┌─ DATA FOR REVIEW

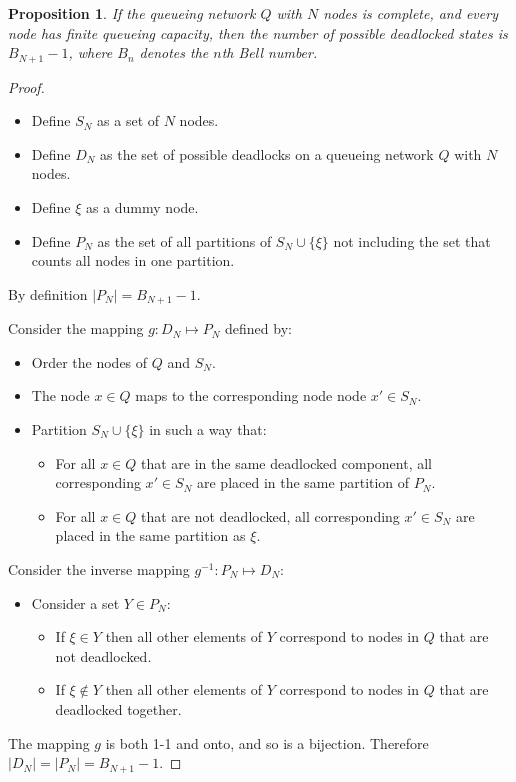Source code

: \documentclass{article}
\newtheorem{proposition}{Proposition}
\begin{document}
\begin{proposition}
  If the queueing network $Q$ with $N$ nodes is complete, and every node has finite queueing capacity, then the number of possible deadlocked states is $B_{N+1} - 1$, where $B_n$ denotes the $n$th Bell number.
\end{proposition}

\begin{proof}

\begin{itemize}

\item Define $S_N$ as a set of $N$ nodes.
\item Define $D_N$ as the set of possible deadlocks on a queueing network $Q$ with $N$ nodes.
\item Define $\xi$ as a dummy node.
\item Define $P_N$ as the set of all partitions of $S_N\cup\{\xi\}$ not including the set that counts all nodes in one partition.

\end{itemize}

By definition $|P_N| = B_{N+1}-1$.

Consider the mapping $g:D_N \mapsto P_N$ defined by:

\begin{itemize}
  \item Order the nodes of $Q$ and $S_N$.
  \item The node $x \in Q$ maps to the corresponding node node $x' \in S_N$.
  \item Partition $S_N\cup\{\xi\}$ in such a way that:
  \begin{itemize}
    \item For all $x \in Q$ that are in the same deadlocked component, all corresponding $x' \in S_N$ are placed in the same partition of $P_N$.
    \item For all $x \in Q$ that are not deadlocked, all corresponding $x' \in S_N$ are placed in the same partition as $\xi$.
  \end{itemize}
\end{itemize}

Consider the inverse mapping $g^{-1}:P_N \mapsto D_N$:

\begin{itemize}
  \item Consider a set $Y \in P_N$:
  \begin{itemize}
    \item If $\xi \in Y$ then all other elements of $Y$ correspond to nodes in $Q$ that are not deadlocked.
    \item If $\xi \notin Y$ then all other elements of $Y$ correspond to nodes in $Q$ that are deadlocked together.
  \end{itemize}
\end{itemize}

The mapping $g$ is both 1-1 and onto, and so is a bijection.
Therefore $|D_N| = |P_N| = B_{N+1}-1$.

\end{proof}
\end{document}
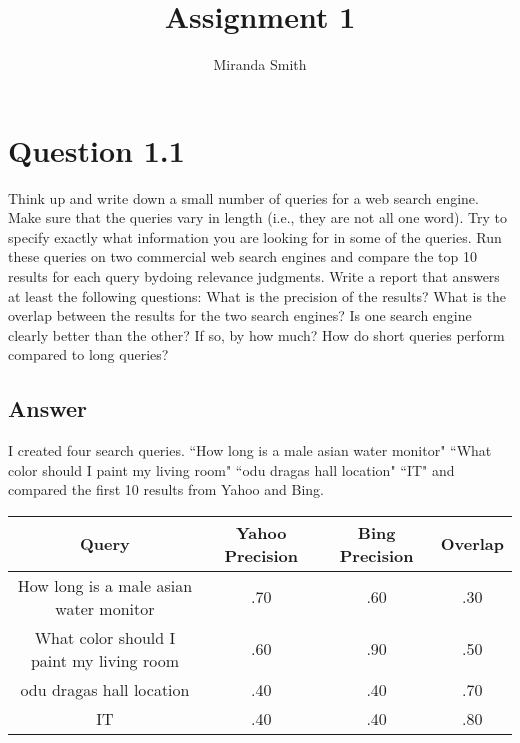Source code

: \documentclass{article}
\begin{document}
\title{Assignment 1}
\author{Miranda Smith}

\maketitle



\section{Question 1.1}

 Think up and write down a small number of queries for a web search engine. Make sure that the queries vary in length (i.e., they are not all one word). 
 Try to specify exactly what information you are looking for in some of the queries.  Run these queries on two commercial web search engines and compare the top 10 results for each query bydoing relevance judgments.  Write a report that answers at least the following questions: 
 What is the precision of the results? 
 What is the overlap between the results for the two search engines? 
 Is one search engine clearly better than the other? If so, by how much? 
 How do short queries perform compared to long queries?


\subsection*{Answer}

I created four search queries.
``How long is a male asian water monitor"
``What color should I paint my living room"
``odu dragas hall location"
``IT"
and compared the first 10 results from Yahoo and Bing. 

\begin{center}
\begin{tabular}{ | c | c | c | c |}
\hline
\textbf{Query} & \textbf{Yahoo Precision} & \textbf{Bing Precision} & \textbf{Overlap}  \\
\hline
How long is a male asian water monitor & .70 & .60 & .30 \\ 
\hline
What color should I paint my living room & .60 & .90 & .50 \\ 
\hline
odu dragas hall location & .40 & .40 & .70  \\ 
\hline
IT & .40 & .40 & .80  \\ 
\hline
\end{tabular}
\end{center}
\end{document}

└─

Find the lines that mention "water" in the entries and show them.

YOUR RESPONSE:
``How long is a male asian water monitor"
How long is a male asian water monitor & .70 & .60 & .30 \\ 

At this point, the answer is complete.